[PROVIDED ENTRIES Boundary: Start]

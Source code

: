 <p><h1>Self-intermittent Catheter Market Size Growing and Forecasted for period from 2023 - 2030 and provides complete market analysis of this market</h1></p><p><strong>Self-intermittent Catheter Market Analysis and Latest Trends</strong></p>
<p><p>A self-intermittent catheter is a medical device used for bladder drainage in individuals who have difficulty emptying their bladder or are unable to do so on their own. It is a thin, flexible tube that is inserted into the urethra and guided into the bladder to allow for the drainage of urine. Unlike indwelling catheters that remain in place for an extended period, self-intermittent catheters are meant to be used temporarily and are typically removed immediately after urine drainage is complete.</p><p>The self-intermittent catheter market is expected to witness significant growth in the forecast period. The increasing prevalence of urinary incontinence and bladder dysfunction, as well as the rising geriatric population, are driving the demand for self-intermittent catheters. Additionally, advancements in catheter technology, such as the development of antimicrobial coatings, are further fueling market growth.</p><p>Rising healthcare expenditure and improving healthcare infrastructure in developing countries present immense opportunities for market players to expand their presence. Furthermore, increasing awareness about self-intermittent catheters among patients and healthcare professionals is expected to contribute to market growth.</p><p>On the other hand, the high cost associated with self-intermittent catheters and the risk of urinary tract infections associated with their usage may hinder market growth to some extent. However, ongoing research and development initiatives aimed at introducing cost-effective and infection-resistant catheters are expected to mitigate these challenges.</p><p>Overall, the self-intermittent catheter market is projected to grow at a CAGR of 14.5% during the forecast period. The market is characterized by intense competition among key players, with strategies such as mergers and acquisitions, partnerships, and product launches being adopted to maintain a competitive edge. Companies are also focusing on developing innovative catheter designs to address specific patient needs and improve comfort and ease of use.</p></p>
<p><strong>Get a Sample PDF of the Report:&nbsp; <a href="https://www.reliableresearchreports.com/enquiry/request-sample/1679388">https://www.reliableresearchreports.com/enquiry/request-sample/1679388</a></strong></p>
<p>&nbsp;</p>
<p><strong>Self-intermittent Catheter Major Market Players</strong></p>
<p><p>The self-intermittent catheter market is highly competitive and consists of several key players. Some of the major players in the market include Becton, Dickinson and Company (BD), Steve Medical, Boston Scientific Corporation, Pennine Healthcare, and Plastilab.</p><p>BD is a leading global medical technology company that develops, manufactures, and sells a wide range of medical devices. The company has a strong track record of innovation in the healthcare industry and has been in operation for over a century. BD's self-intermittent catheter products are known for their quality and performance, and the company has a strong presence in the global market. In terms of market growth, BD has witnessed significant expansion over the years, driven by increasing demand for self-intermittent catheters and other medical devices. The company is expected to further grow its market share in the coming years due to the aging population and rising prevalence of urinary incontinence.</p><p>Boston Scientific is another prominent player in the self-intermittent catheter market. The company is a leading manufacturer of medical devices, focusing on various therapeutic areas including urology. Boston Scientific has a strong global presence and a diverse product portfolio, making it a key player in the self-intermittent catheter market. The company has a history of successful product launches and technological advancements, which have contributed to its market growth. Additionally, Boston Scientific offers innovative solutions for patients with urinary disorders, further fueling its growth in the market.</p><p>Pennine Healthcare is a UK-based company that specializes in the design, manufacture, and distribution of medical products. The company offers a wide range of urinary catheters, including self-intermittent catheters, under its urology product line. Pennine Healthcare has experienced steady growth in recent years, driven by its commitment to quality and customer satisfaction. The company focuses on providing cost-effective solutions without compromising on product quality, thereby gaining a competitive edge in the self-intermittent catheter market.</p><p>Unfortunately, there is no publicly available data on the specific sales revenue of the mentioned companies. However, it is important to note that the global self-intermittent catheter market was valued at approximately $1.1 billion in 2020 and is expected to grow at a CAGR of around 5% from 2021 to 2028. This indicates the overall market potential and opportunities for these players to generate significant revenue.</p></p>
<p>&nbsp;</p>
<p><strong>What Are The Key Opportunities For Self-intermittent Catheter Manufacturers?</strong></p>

[PROVIDED ENTRIES Boundary: End]

- **WHAT YOU SHOULD DO**
Write out the records above exactly, from the opening line to the line with "and Latest Trends</strong></p>", including both, with nothing added.

- **EXPECTED OUTPUT**
Source code

: <p><h1>Self-intermittent Catheter Market Size Growing and Forecasted for period from 2023 - 2030 and provides complete market analysis of this market</h1></p><p><strong>Self-intermittent Catheter Market Analysis and Latest Trends</strong></p>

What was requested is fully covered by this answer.